みかじめ料月5万円 暴力団幹部を逮捕 -岡山-

風俗店からみかじめ料を受け取った疑いで、暴力団幹部の男が逮捕され、事務所が家宅捜索されました。
岡山市暴力団威力利用等禁止条例による適用は初めてとのことです。

風俗店からみかじめ料徴収 岡山中央署が組幹部逮捕

岡山中央署などは20日、風俗店から「みかじめ料」を受け取ったとして組織犯罪処罰法違反(犯罪収益収受)、岡山市暴力団威力利用等禁止条例違反(指定区域内利益供与)の疑いで同市北区中央町、指定暴力団山口組系組幹部竹本眞一郎容疑者(54)を逮捕、同田町の組事務所を家宅捜索した。

同条例は市中心部の繁華街を暴力団排除強化地域に指定。風俗店などの接客業者が営業を容認してもらう代わりに暴力団へ利益供与することなどを禁じ、双方に1年以下の懲役または50万円以下の罰金を科している。昨年7月に施行され、適用は初めて。

逮捕容疑は昨年12月〜今年3月、同田町の雑居ビルで個室ヘルス店を経営する同市、男性(54)から、みかじめ料として月1回各5万円の計20万円を受け取った疑い。「金を受け取ったことは一度もない」と否認している。

同署によると、男性は「風俗店を経営する場合は金を払うのが常識と聞かされていた」と説明。同条例違反の疑いで調べるとともに、金が暴力団の上部組織に流れた可能性もあるとみて捜査する。

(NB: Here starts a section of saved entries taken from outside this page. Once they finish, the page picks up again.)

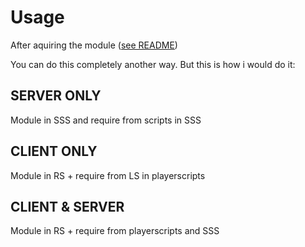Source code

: # Usage

After aquiring the module ([see README](https://github.com/VerdommeMan/OT-AM))

You can do this completely another way. But this is how i would do it:

## SERVER ONLY
Module in SSS and require from scripts in SSS

## CLIENT ONLY
Module in RS + require from LS in playerscripts

## CLIENT & SERVER
Module in RS + require from playerscripts and SSS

よく存じませんが、逮捕されたのは比較的「上」の方…なのでしょうか。
最近は総じて取り締まりが厳しくなってきて、お店を運営する側にとっては有り難いことですね。

みかじめは常識?

個室ヘルスの経営者は「風俗店を経営する場合は金を払うのが常識と聞かされていた」と話しているそうです。

その昔(といってもけっこうな昔)はそうだったでしょうし、みかじめ料だ守代だあいさつ料だという話は、金銭授受の図式として歴史は長いですから、業界歴が長ければ長い人ほど、必要なのは当たり前という考えかもしれません。

もし「他店はみかじめをどうしているのか」という疑問を持ったとしても、パッと誰かに質問できる人ばかりではありませんよね。

風俗店同士の横のつながりを持っている人ばかりではないですし、そうした状態で店を始めると、周りはほとんどライバルになってしまうこともあり、つながりを持つ機会はより少なくなります。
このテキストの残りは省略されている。